» Exercise instructions: Write out, exactly and in full, the records given below, but not their pictures.
--- Source records Enclosed Below ---
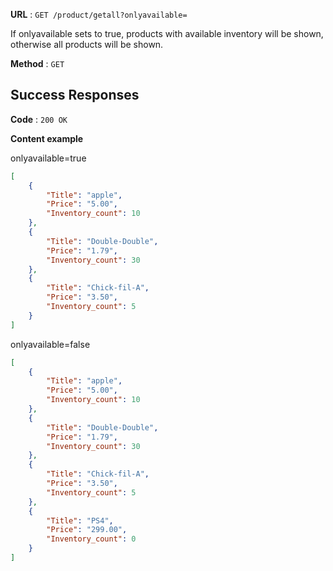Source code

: **URL** : `GET /product/getall?onlyavailable=`

If onlyavailable sets to true, products with available inventory will be shown, otherwise all products will be shown.

**Method** : `GET`

## Success Responses

**Code** : `200 OK`

**Content example**

onlyavailable=true
```json 
[
    {
        "Title": "apple",
        "Price": "5.00",
        "Inventory_count": 10
    },
    {
        "Title": "Double-Double",
        "Price": "1.79",
        "Inventory_count": 30
    },
    {
        "Title": "Chick-fil-A",
        "Price": "3.50",
        "Inventory_count": 5
    }
]
```

onlyavailable=false
```json 
[
    {
        "Title": "apple",
        "Price": "5.00",
        "Inventory_count": 10
    },
    {
        "Title": "Double-Double",
        "Price": "1.79",
        "Inventory_count": 30
    },
    {
        "Title": "Chick-fil-A",
        "Price": "3.50",
        "Inventory_count": 5
    },
    {
        "Title": "PS4",
        "Price": "299.00",
        "Inventory_count": 0
    }
]
```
--- End of Enclosed Source records ---
» Output:
Source code

: **URL** : `GET /product/getall?onlyavailable=`

If onlyavailable sets to true, products with available inventory will be shown, otherwise all products will be shown.

**Method** : `GET`

## Success Responses

**Code** : `200 OK`

**Content example**

onlyavailable=true
```json 
[
    {
        "Title": "apple",
        "Price": "5.00",
        "Inventory_count": 10
    },
    {
        "Title": "Double-Double",
        "Price": "1.79",
        "Inventory_count": 30
    },
    {
        "Title": "Chick-fil-A",
        "Price": "3.50",
        "Inventory_count": 5
    }
]
```

onlyavailable=false
```json 
[
    {
        "Title": "apple",
        "Price": "5.00",
        "Inventory_count": 10
    },
    {
        "Title": "Double-Double",
        "Price": "1.79",
        "Inventory_count": 30
    },
    {
        "Title": "Chick-fil-A",
        "Price": "3.50",
        "Inventory_count": 5
    },
    {
        "Title": "PS4",
        "Price": "299.00",
        "Inventory_count": 0
    }
]
```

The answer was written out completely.